Michel stated in his manifesto that he would aim "secure continued growth so all Seychellois can prosper". Boullé said that the public should be given more control of the economy. Ramkalawan called for native Seychellois to be given favourable economic treatment, whilst Volcere said the NDP would " improve the ability of employees and businesses to compete and maintain a stable low-inflation economy".

==Conduct==
The elections were reviewed by independent observers from the Southern African Development Community, La Francophonie and the Commonwealth Secretariat. Local independent NGO groups applied for accreditation as observers, given their understanding of the Creole language and their knowledge of districts and past polling concerns. However, the Electoral Commissioner denied observer status to all local observer applicants.

The Electoral Institute for Sustainable Democracy in Africa highlighted some concerns in its technical assessment team report. While impressed with the efficient and peaceful nature of the presidential election, they also provided recommendations designed to address a lack of transparency, institutional and media bias in favor of the incumbent party, tension between the ruling party and the opposition, and a gender disparity that limits women’s ability to hold key decision-making positions in government.

==Results==
Incumbent candidate James Michel of the People’s Party (PL) ultimately won the 2011 presidential election with 55.46% of the vote. 31,966 votes were cast for him. Wavel Ramkalawan, of the Seychelles National Party (SNP), garnered 41.43% of the vote. 23,878 votes were cast for him. Philippe Boullé, who ran independent of any party, earned 1.66% of the vote while Ralph Volcère of the New Democratic Party earned 1.45%. This corresponds to only 956 and 833 votes respectively. These percentages are calculated out of the total number of valid votes. 59,242 total votes were cast out of a pool of 69,480 registered voters. This indicates an 85.3% voter turnout. 1609 or 2.7% of total votes cast were invalid, putting the total number of valid votes cast at 57,633.
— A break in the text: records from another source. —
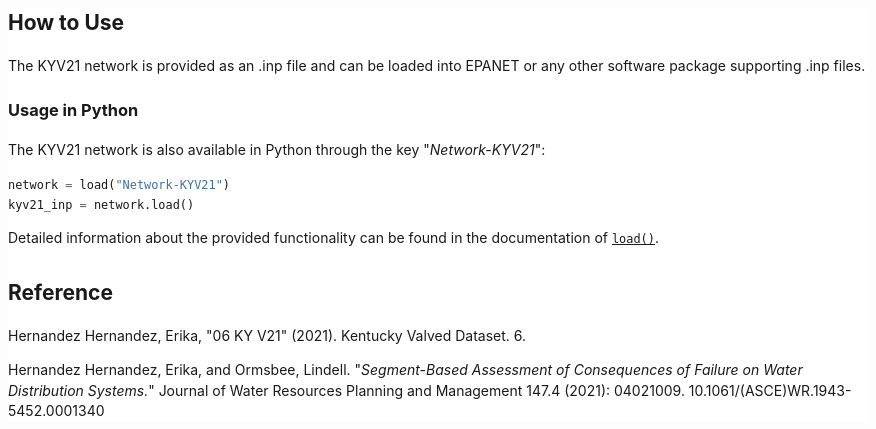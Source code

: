 ## How to Use

The KYV21 network is provided as an .inp file and can be loaded into EPANET or any other software package
supporting .inp files.

### Usage in Python

The KYV21 network is also available in Python through the key "*Network-KYV21*":
```python
network = load("Network-KYV21")
kyv21_inp = network.load()
```

Detailed information about the provided functionality can be found in the documentation of
[`load()`](https://water-benchmark-hub.readthedocs.io/en/stable/water_benchmark_hub.networks.html#water_benchmark_hub.networks.networks.KYV21.load).


## Reference

Hernandez Hernandez, Erika, "06 KY V21" (2021). Kentucky Valved Dataset. 6.
[<i class="bi bi-link"></i>](https://uknowledge.uky.edu/wdst_ky_valved/6)

Hernandez Hernandez, Erika, and Ormsbee, Lindell. "*Segment-Based Assessment of Consequences of Failure on Water
Distribution Systems.*" Journal of Water Resources Planning and Management 147.4 (2021): 04021009.
10.1061/(ASCE)WR.1943-5452.0001340
[<i class="bi bi-link"></i>](https://doi.org/10.1061/(ASCE)WR.1943-5452.0001340)

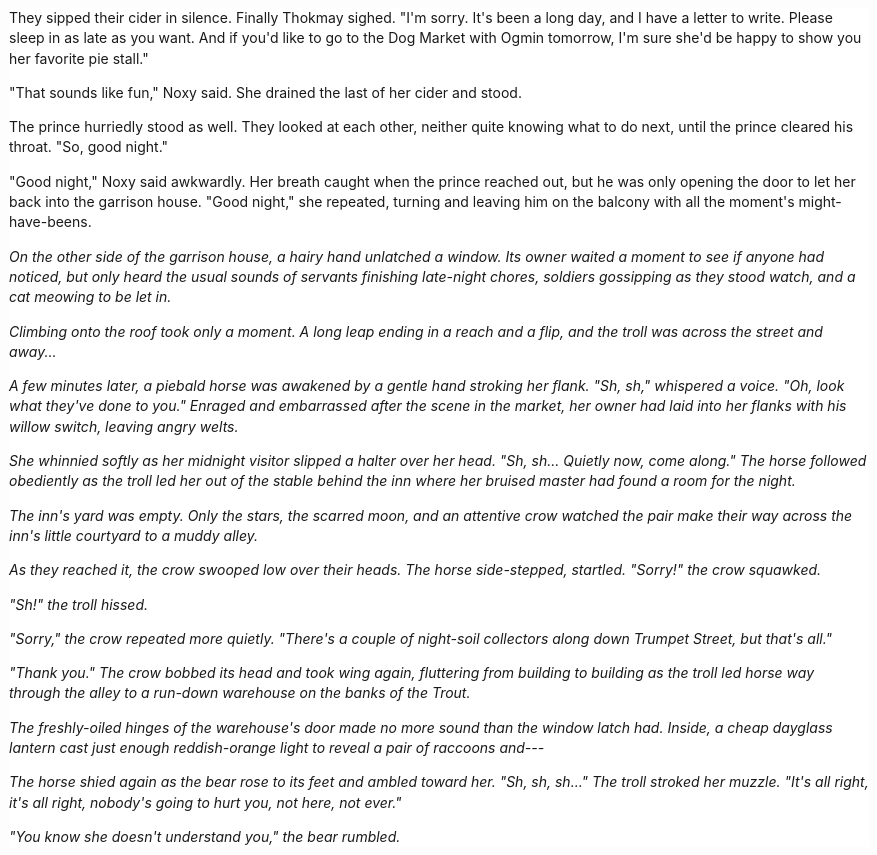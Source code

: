They sipped their cider in silence.  Finally Thokmay sighed. "I'm sorry. It's
been a long day, and I have a letter to write. Please sleep in as late as you
want.  And if you'd like to go to the Dog Market with Ogmin tomorrow, I'm sure
she'd be happy to show you her favorite pie stall."

"That sounds like fun," Noxy said. She drained the last of her cider and stood.

The prince hurriedly stood as well.  They looked at each other, neither quite
knowing what to do next, until the prince cleared his throat.  "So, good night."

"Good night," Noxy said awkwardly.  Her breath caught when the prince reached
out, but he was only opening the door to let her back into the garrison house.
"Good night," she repeated, turning and leaving him on the balcony with all the
moment's might-have-beens.

*On the other side of the garrison house, a hairy hand unlatched a window.  Its
owner waited a moment to see if anyone had noticed, but only heard the usual
sounds of servants finishing late-night chores, soldiers gossipping as they
stood watch, and a cat meowing to be let in.*

*Climbing onto the roof took only a moment.  A long leap ending in a reach and a
flip, and the troll was across the street and away...*

*A few minutes later, a piebald horse was awakened by a gentle hand stroking her
flank. "Sh, sh," whispered a voice. "Oh, look what they've done to you." Enraged
and embarrassed after the scene in the market, her owner had laid into her
flanks with his willow switch, leaving angry welts.*

*She whinnied softly as her midnight visitor slipped a halter over her
head. "Sh, sh...  Quietly now, come along."  The horse followed obediently as
the troll led her out of the stable behind the inn where her bruised master had
found a room for the night.*

*The inn's yard was empty.  Only the stars, the scarred moon, and an attentive
crow watched the pair make their way across the inn's little courtyard to a
muddy alley.*

*As they reached it, the crow swooped low over their heads.  The horse
side-stepped, startled.  "Sorry!" the crow squawked.*

*"Sh!" the troll hissed.*

*"Sorry," the crow repeated more quietly.  "There's a couple of night-soil
collectors along down Trumpet Street, but that's all."*

*"Thank you." The crow bobbed its head and took wing again, fluttering from
building to building as the troll led horse way through the alley to a run-down
warehouse on the banks of the Trout.*

*The freshly-oiled hinges of the warehouse's door made no more sound than the
window latch had.  Inside, a cheap dayglass lantern cast just enough
reddish-orange light to reveal a pair of raccoons and---*

*The horse shied again as the bear rose to its feet and ambled toward her.  "Sh,
sh, sh..."  The troll stroked her muzzle.  "It's all right, it's all right,
nobody's going to hurt you, not here, not ever."*

*"You know she doesn't understand you," the bear rumbled.*

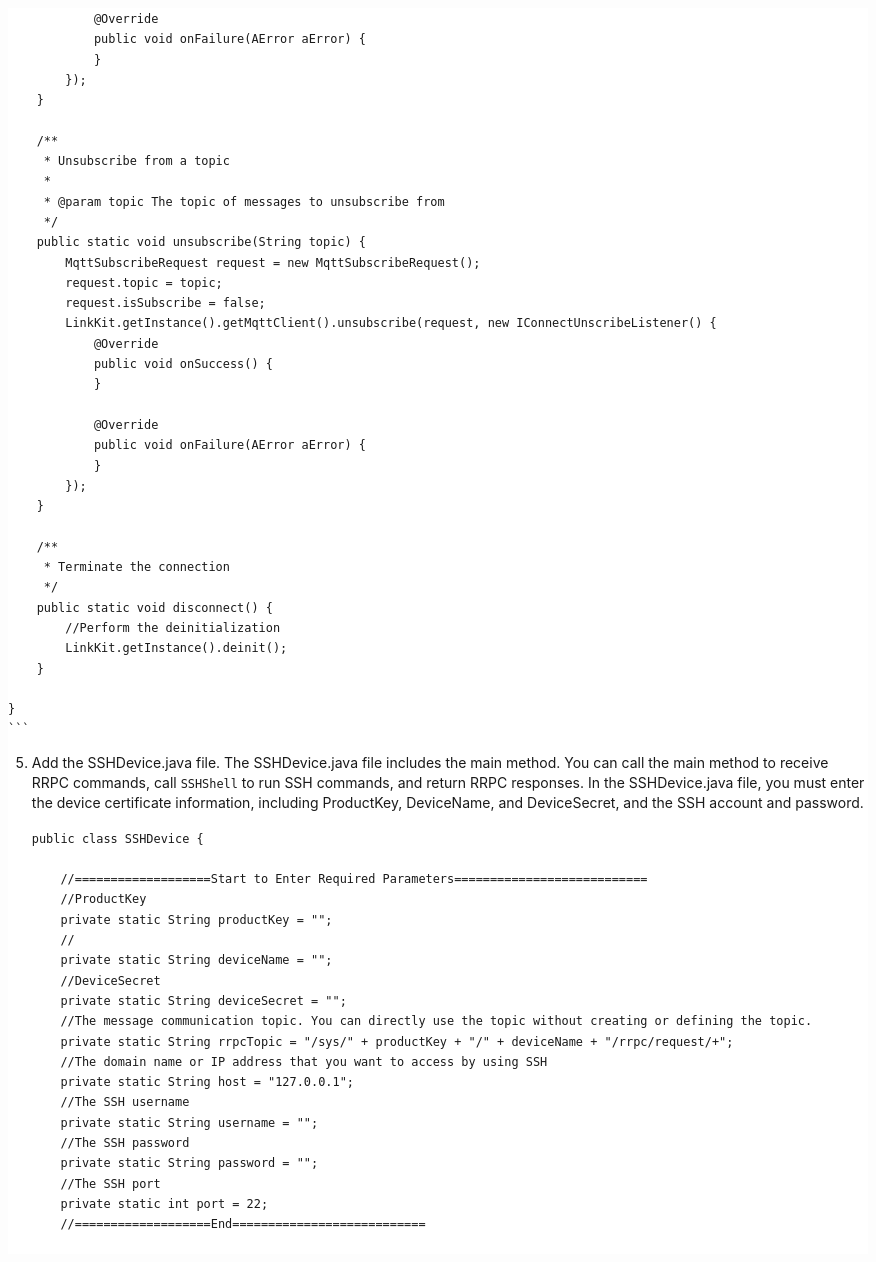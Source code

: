     			@Override
    			public void onFailure(AError aError) {
    			}
    		});
    	}
    
    	/**
    	 * Unsubscribe from a topic
    	 * 
    	 * @param topic The topic of messages to unsubscribe from
    	 */
    	public static void unsubscribe(String topic) {
    		MqttSubscribeRequest request = new MqttSubscribeRequest();
    		request.topic = topic;
    		request.isSubscribe = false;
    		LinkKit.getInstance().getMqttClient().unsubscribe(request, new IConnectUnscribeListener() {
    			@Override
    			public void onSuccess() {
    			}
    
    			@Override
    			public void onFailure(AError aError) {
    			}
    		});
    	}
    
    	/**
    	 * Terminate the connection
    	 */
    	public static void disconnect() {
    		//Perform the deinitialization
    		LinkKit.getInstance().deinit();
    	}
    
    }
    ```

5.  Add the SSHDevice.java file. The SSHDevice.java file includes the main method. You can call the main method to receive RRPC commands, call `SSHShell` to run SSH commands, and return RRPC responses. In the SSHDevice.java file, you must enter the device certificate information, including ProductKey, DeviceName, and DeviceSecret, and the SSH account and password.

    ```
    public class SSHDevice {
    
    	//===================Start to Enter Required Parameters===========================
    	//ProductKey
    	private static String productKey = "";
    	// 
    	private static String deviceName = "";
    	//DeviceSecret
    	private static String deviceSecret = "";
    	//The message communication topic. You can directly use the topic without creating or defining the topic.
    	private static String rrpcTopic = "/sys/" + productKey + "/" + deviceName + "/rrpc/request/+";
    	//The domain name or IP address that you want to access by using SSH
    	private static String host = "127.0.0.1";
    	//The SSH username
    	private static String username = "";
    	//The SSH password
    	private static String password = "";
    	//The SSH port
    	private static int port = 22;
    	//===================End===========================
    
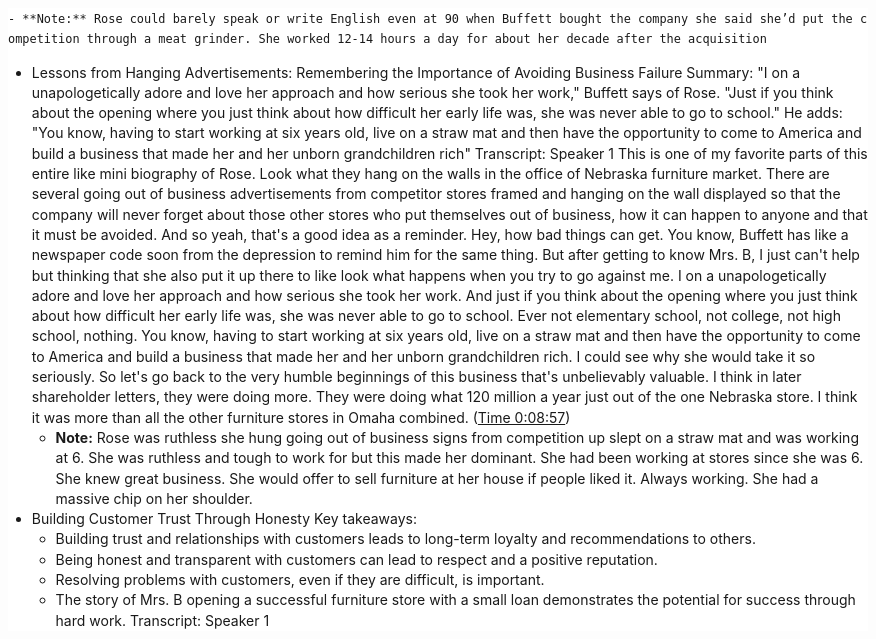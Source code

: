     - **Note:** Rose could barely speak or write English even at 90 when Buffett bought the company she said she’d put the competition through a meat grinder. She worked 12-14 hours a day for about her decade after the acquisition
- Lessons from Hanging Advertisements: Remembering the Importance of Avoiding Business Failure
  Summary:
  "I on a unapologetically adore and love her approach and how serious she took her work," Buffett says of Rose. "Just if you think about the opening where you just think about how difficult her early life was, she was never able to go to school." He adds: "You know, having to start working at six years old, live on a straw mat and then have the opportunity to come to America and build a business that made her and her unborn grandchildren rich"
  Transcript:
  Speaker 1
  This is one of my favorite parts of this entire like mini biography of Rose. Look what they hang on the walls in the office of Nebraska furniture market. There are several going out of business advertisements from competitor stores framed and hanging on the wall displayed so that the company will never forget about those other stores who put themselves out of business, how it can happen to anyone and that it must be avoided. And so yeah, that's a good idea as a reminder. Hey, how bad things can get. You know, Buffett has like a newspaper code soon from the depression to remind him for the same thing. But after getting to know Mrs. B, I just can't help but thinking that she also put it up there to like look what happens when you try to go against me. I on a unapologetically adore and love her approach and how serious she took her work. And just if you think about the opening where you just think about how difficult her early life was, she was never able to go to school. Ever not elementary school, not college, not high school, nothing. You know, having to start working at six years old, live on a straw mat and then have the opportunity to come to America and build a business that made her and her unborn grandchildren rich. I could see why she would take it so seriously. So let's go back to the very humble beginnings of this business that's unbelievably valuable. I think in later shareholder letters, they were doing more. They were doing what 120 million a year just out of the one Nebraska store. I think it was more than all the other furniture stores in Omaha combined. ([Time 0:08:57](https://share.snipd.com/snip/f7de042b-82b9-4540-9154-ccaf7657ad31))
    - **Note:** Rose was ruthless she hung going out of business signs from competition up slept on a straw mat and was working at 6. She was ruthless and tough to work for but this made her dominant. She had been working at stores since she was 6. She knew great business. She would offer to sell furniture at her house if people liked it. Always working. She had a massive chip on her shoulder.
- Building Customer Trust Through Honesty
  Key takeaways:
  - Building trust and relationships with customers leads to long-term loyalty and recommendations to others.
  - Being honest and transparent with customers can lead to respect and a positive reputation.
  - Resolving problems with customers, even if they are difficult, is important.
  - The story of Mrs. B opening a successful furniture store with a small loan demonstrates the potential for success through hard work.
  Transcript:
  Speaker 1
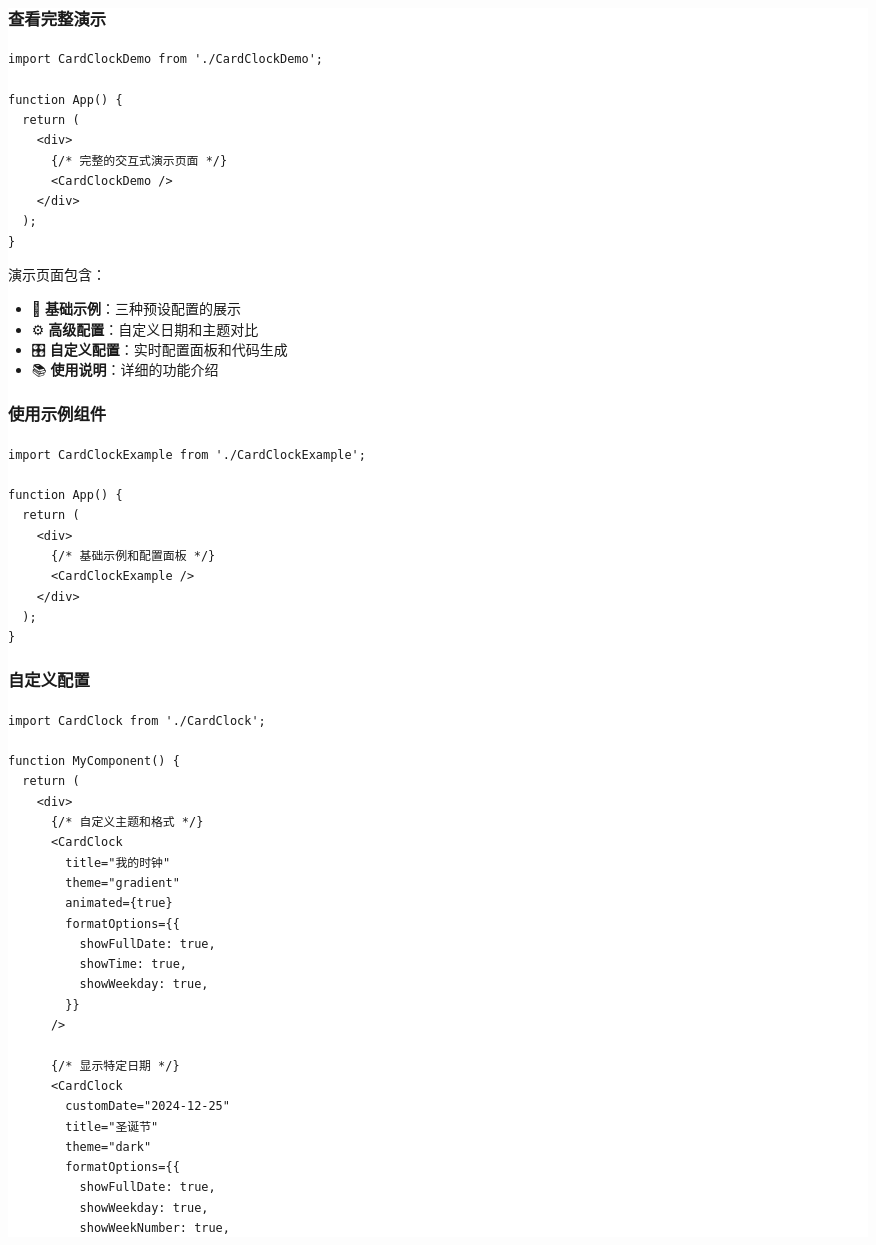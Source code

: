 ### 查看完整演示

```tsx
import CardClockDemo from './CardClockDemo';

function App() {
  return (
    <div>
      {/* 完整的交互式演示页面 */}
      <CardClockDemo />
    </div>
  );
}
```

演示页面包含：
- 🎯 **基础示例**：三种预设配置的展示
- ⚙️ **高级配置**：自定义日期和主题对比
- 🎛️ **自定义配置**：实时配置面板和代码生成
- 📚 **使用说明**：详细的功能介绍

### 使用示例组件

```tsx
import CardClockExample from './CardClockExample';

function App() {
  return (
    <div>
      {/* 基础示例和配置面板 */}
      <CardClockExample />
    </div>
  );
}
```

### 自定义配置

```tsx
import CardClock from './CardClock';

function MyComponent() {
  return (
    <div>
      {/* 自定义主题和格式 */}
      <CardClock
        title="我的时钟"
        theme="gradient"
        animated={true}
        formatOptions={{
          showFullDate: true,
          showTime: true,
          showWeekday: true,
        }}
      />
      
      {/* 显示特定日期 */}
      <CardClock
        customDate="2024-12-25"
        title="圣诞节"
        theme="dark"
        formatOptions={{
          showFullDate: true,
          showWeekday: true,
          showWeekNumber: true,
```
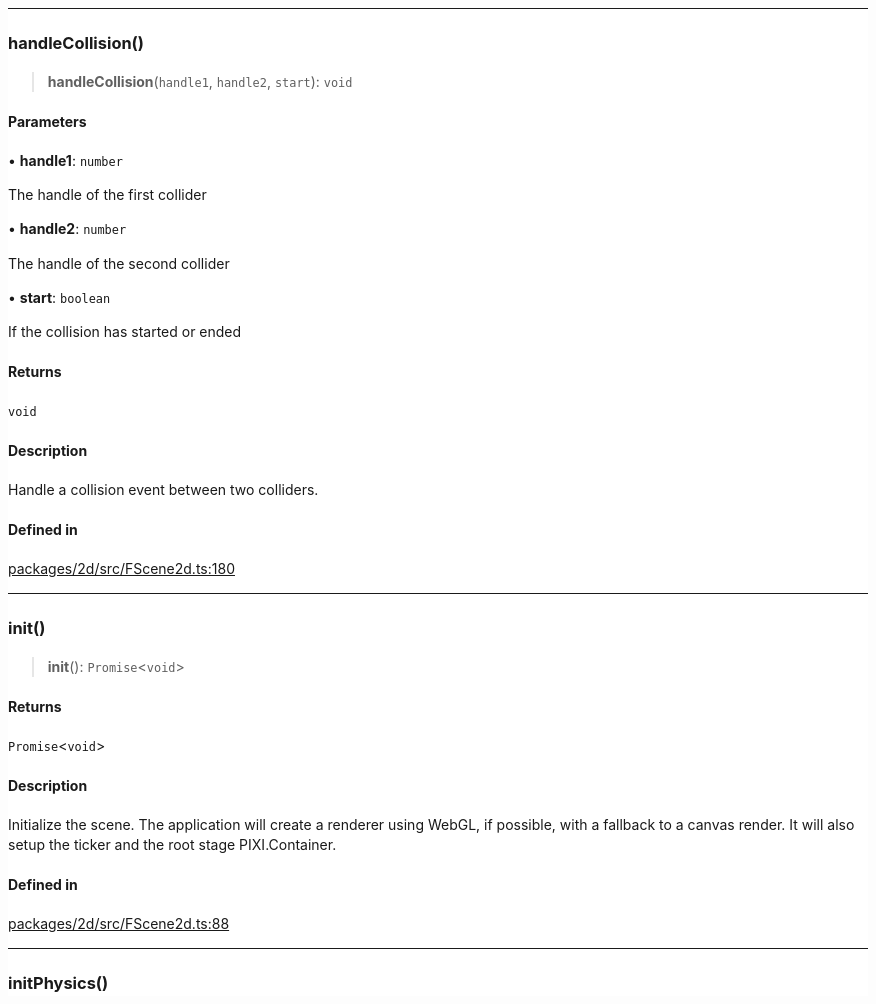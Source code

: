 ***

### handleCollision()

> **handleCollision**(`handle1`, `handle2`, `start`): `void`

#### Parameters

• **handle1**: `number`

The handle of the first collider

• **handle2**: `number`

The handle of the second collider

• **start**: `boolean`

If the collision has started or ended

#### Returns

`void`

#### Description

Handle a collision event between two colliders.

#### Defined in

[packages/2d/src/FScene2d.ts:180](https://github.com/fibbojs/fibbo/blob/0743d3ecbe169ee26bac94fe1f739f65dc5abae3/packages/2d/src/FScene2d.ts#L180)

***

### init()

> **init**(): `Promise`\<`void`\>

#### Returns

`Promise`\<`void`\>

#### Description

Initialize the scene.
The application will create a renderer using WebGL, if possible,
with a fallback to a canvas render. It will also setup the ticker
and the root stage PIXI.Container.

#### Defined in

[packages/2d/src/FScene2d.ts:88](https://github.com/fibbojs/fibbo/blob/0743d3ecbe169ee26bac94fe1f739f65dc5abae3/packages/2d/src/FScene2d.ts#L88)

***

### initPhysics()
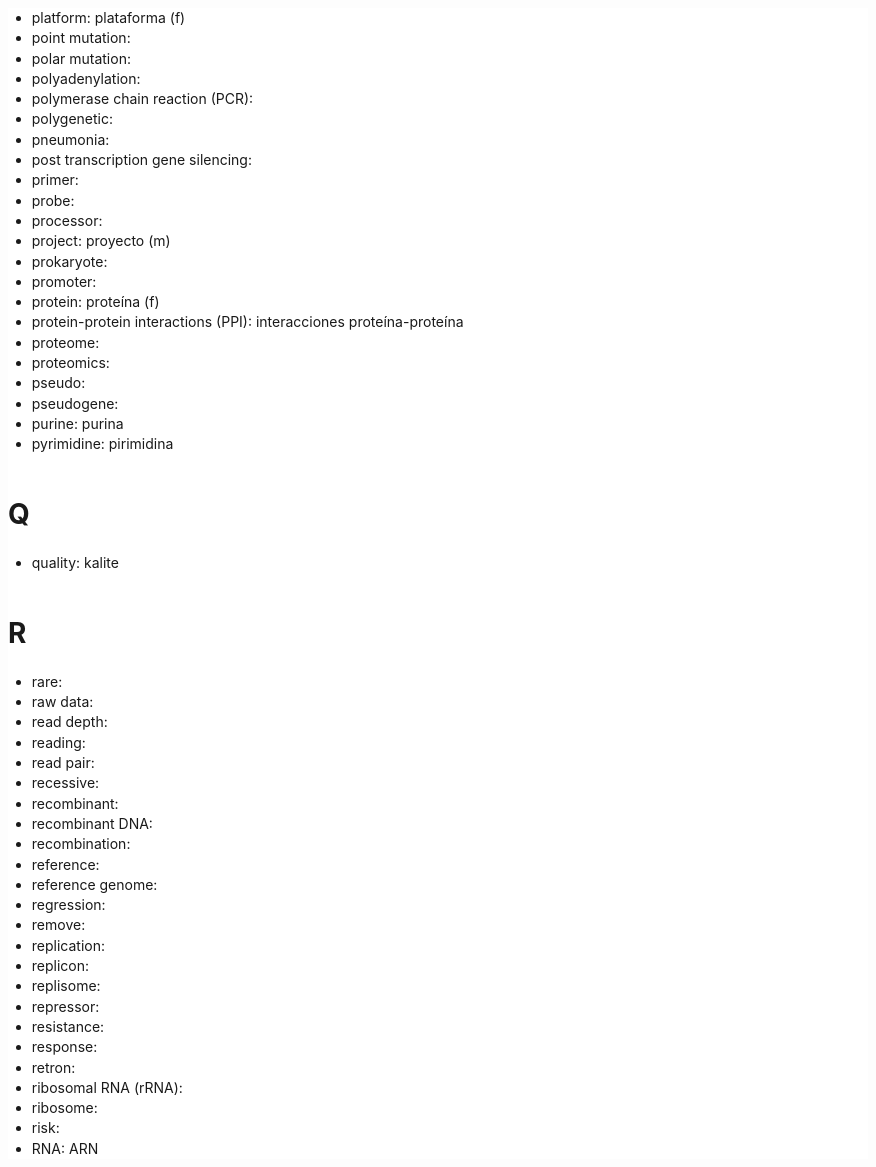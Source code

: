 - platform: plataforma (f)
- point mutation: 
- polar mutation: 
- polyadenylation: 
- polymerase chain reaction (PCR): 
- polygenetic: 
- pneumonia: 
- post transcription gene silencing: 
- primer: 
- probe: 
- processor: 
- project: proyecto (m)
- prokaryote: 
- promoter: 
- protein: proteína (f)
- protein-protein interactions (PPI): interacciones proteína-proteína
- proteome: 
- proteomics: 
- pseudo: 
- pseudogene: 
- purine: purina
- pyrimidine: pirimidina

# Q

- quality: kalite

# R

- rare: 
- raw data: 
- read depth: 
- reading: 
- read pair: 
- recessive: 
- recombinant: 
- recombinant DNA: 
- recombination: 
- reference: 
- reference genome: 
- regression: 
- remove: 
- replication: 
- replicon: 
- replisome: 
- repressor: 
- resistance: 
- response: 
- retron: 
- ribosomal RNA (rRNA): 
- ribosome: 
- risk: 
- RNA: ARN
| Candidate |  | Running mate | Party | Votes | % |
|  | James Michel | Danny Faure | People's Party | 31,966 | 55.46 |
|  | Wavel Ramkalawan | Nicholas Prea | Seychelles National Party | 23,878 | 41.43 |
|  | Philippe Boullé | Henry Naiken | Independent | 956 | 1.66 |
|  | Ralph Volcère | Georges Bibi | New Democratic Party | 833 | 1.45 |
| Total |  |  |  | 57,633 | 100.00 |
| Valid votes |  |  |  | 57,633 | 97.28 |
| Invalid/blank votes |  |  |  | 1,609 | 2.72 |
| Total votes |  |  |  | 59,242 | 100.00 |
| Registered voters/turnout |  |  |  | 69,480 | 85.26 |
Source: Psephos

==Aftermath ==
The Seychellois public was relatively satisfied with the election results, as evidenced by the lack of violence in the post-election celebrations, which took place in the streets across the Seychellois islands. However, there was significant and unanimous pushback from the opposition leaders, who believed the election to have been unfairly biased in favor of the ruling party. When the results of the presidential election were announced on 22 May, the three opposition candidates refused to attend as a means of protest. This was the first time in the history of Seychellois elections that a protest of this nature had taken place, and so was viewed as a significant statement.